OSF Psychotherapist's Advice For Parents On Teen Suicide Prevention
A psychotherapist with OSF HealthCare says limiting screen time and open communication are key factors in addressing rising teen suicide rates.
Bernice Gordon-Young, LCPC, has been working with children, teens, and adults for several years. She says that living through a pandemic has taken a toll on everyone, but especially children. From February 2021 to March 2021, weekly visits for suspected suicide attempts among girls 12 to 17 increased by over 50% nationally. OSF HealthCare Children’s Hospital of Illinois in Peoria has seen an increase in emergency department visits as well.
Gordon-Young says among young girls, there’s a higher tendency of constantly comparing yourself to others. This comparison is heightened by the use of social media, which for many has served as the main source of interaction for children and teens isolated from their peers by the pandemic. This lack of in-person support has driven youths to pick up their phones and turn to the comforts of texting other struggling friends, or becoming hyper focused on the “likes” they receive online for validation.
The danger is that “depression and anxiety is contagious,” according to Gordon-Young.
“If you’re already struggling with challenges in those areas, social media exacerbates that challenge,” she says.
Gordon-Young explains it’s important for both children and parents to be educated on the various forms of social media, and to consider that there is a good reason many apps and websites have age limits. Thus, limiting screen time for children, regardless of their age, is crucial when combating issues like depression, anxiety, and suicide, especially as they head back to school.
In addition to limiting screen time, parents who are involved with their child's day to day life and maintain open communication with them play a vital part in assuring and fostering environments that allow children to be happy and healthy.
“Here is what the research has proven: Young adults, young children, teenagers who receive support throughout their high school years are more likely to succeed. They’re also more likely to tell you if there’s something going on with them emotionally,” says Gordon-Young.

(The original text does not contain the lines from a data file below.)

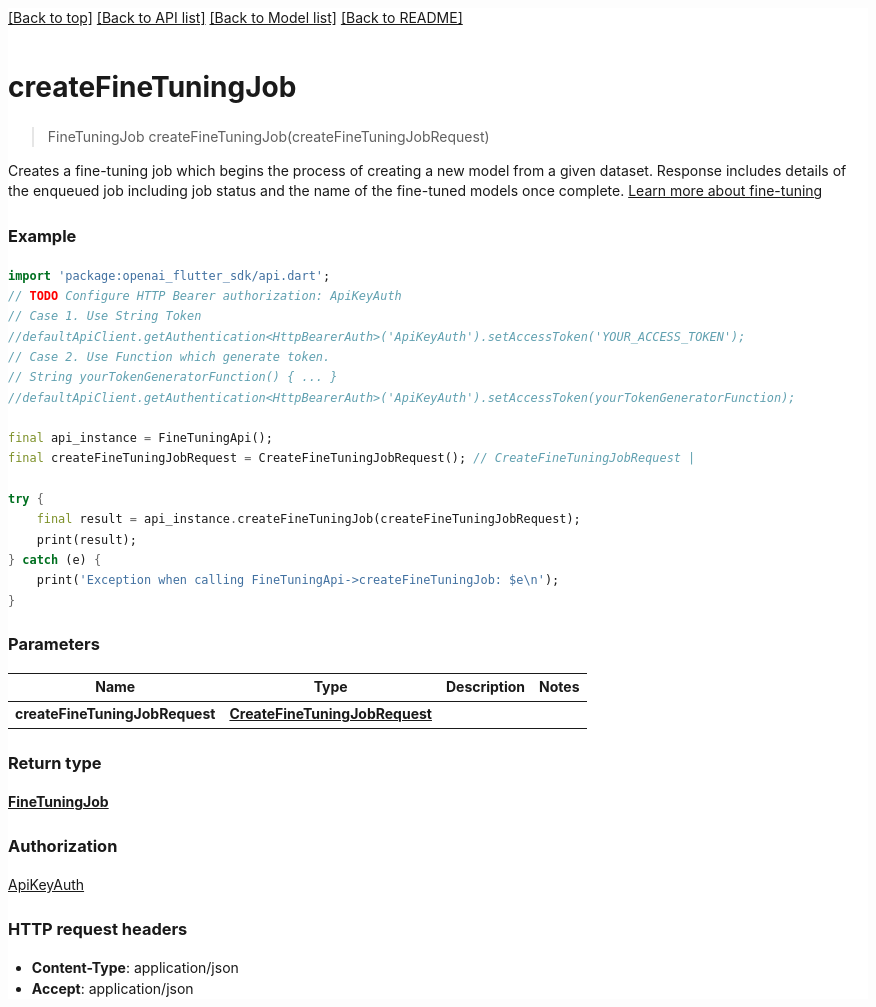 [[Back to top]](#) [[Back to API list]](../README.md#documentation-for-api-endpoints) [[Back to Model list]](../README.md#documentation-for-models) [[Back to README]](../README.md)

# **createFineTuningJob**
> FineTuningJob createFineTuningJob(createFineTuningJobRequest)

Creates a fine-tuning job which begins the process of creating a new model from a given dataset.  Response includes details of the enqueued job including job status and the name of the fine-tuned models once complete.  [Learn more about fine-tuning](/docs/guides/model-optimization) 

### Example
```dart
import 'package:openai_flutter_sdk/api.dart';
// TODO Configure HTTP Bearer authorization: ApiKeyAuth
// Case 1. Use String Token
//defaultApiClient.getAuthentication<HttpBearerAuth>('ApiKeyAuth').setAccessToken('YOUR_ACCESS_TOKEN');
// Case 2. Use Function which generate token.
// String yourTokenGeneratorFunction() { ... }
//defaultApiClient.getAuthentication<HttpBearerAuth>('ApiKeyAuth').setAccessToken(yourTokenGeneratorFunction);

final api_instance = FineTuningApi();
final createFineTuningJobRequest = CreateFineTuningJobRequest(); // CreateFineTuningJobRequest | 

try {
    final result = api_instance.createFineTuningJob(createFineTuningJobRequest);
    print(result);
} catch (e) {
    print('Exception when calling FineTuningApi->createFineTuningJob: $e\n');
}
```

### Parameters

Name | Type | Description  | Notes
------------- | ------------- | ------------- | -------------
 **createFineTuningJobRequest** | [**CreateFineTuningJobRequest**](CreateFineTuningJobRequest.md)|  | 

### Return type

[**FineTuningJob**](FineTuningJob.md)

### Authorization

[ApiKeyAuth](../README.md#ApiKeyAuth)

### HTTP request headers

 - **Content-Type**: application/json
 - **Accept**: application/json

At the end of the day, it’s OK to not be OK. The more conversation that happens surrounding depression and suicide, the more normalized it becomes, and this responsibility falls largely on the shoulders of parents and the community to start these tough conversations.
Gordon-Young offers a starting point for parents.
“At minimum through our busy lives, if we can’t check in with them in the morning, we at least check in with them before they go to bed,” she says.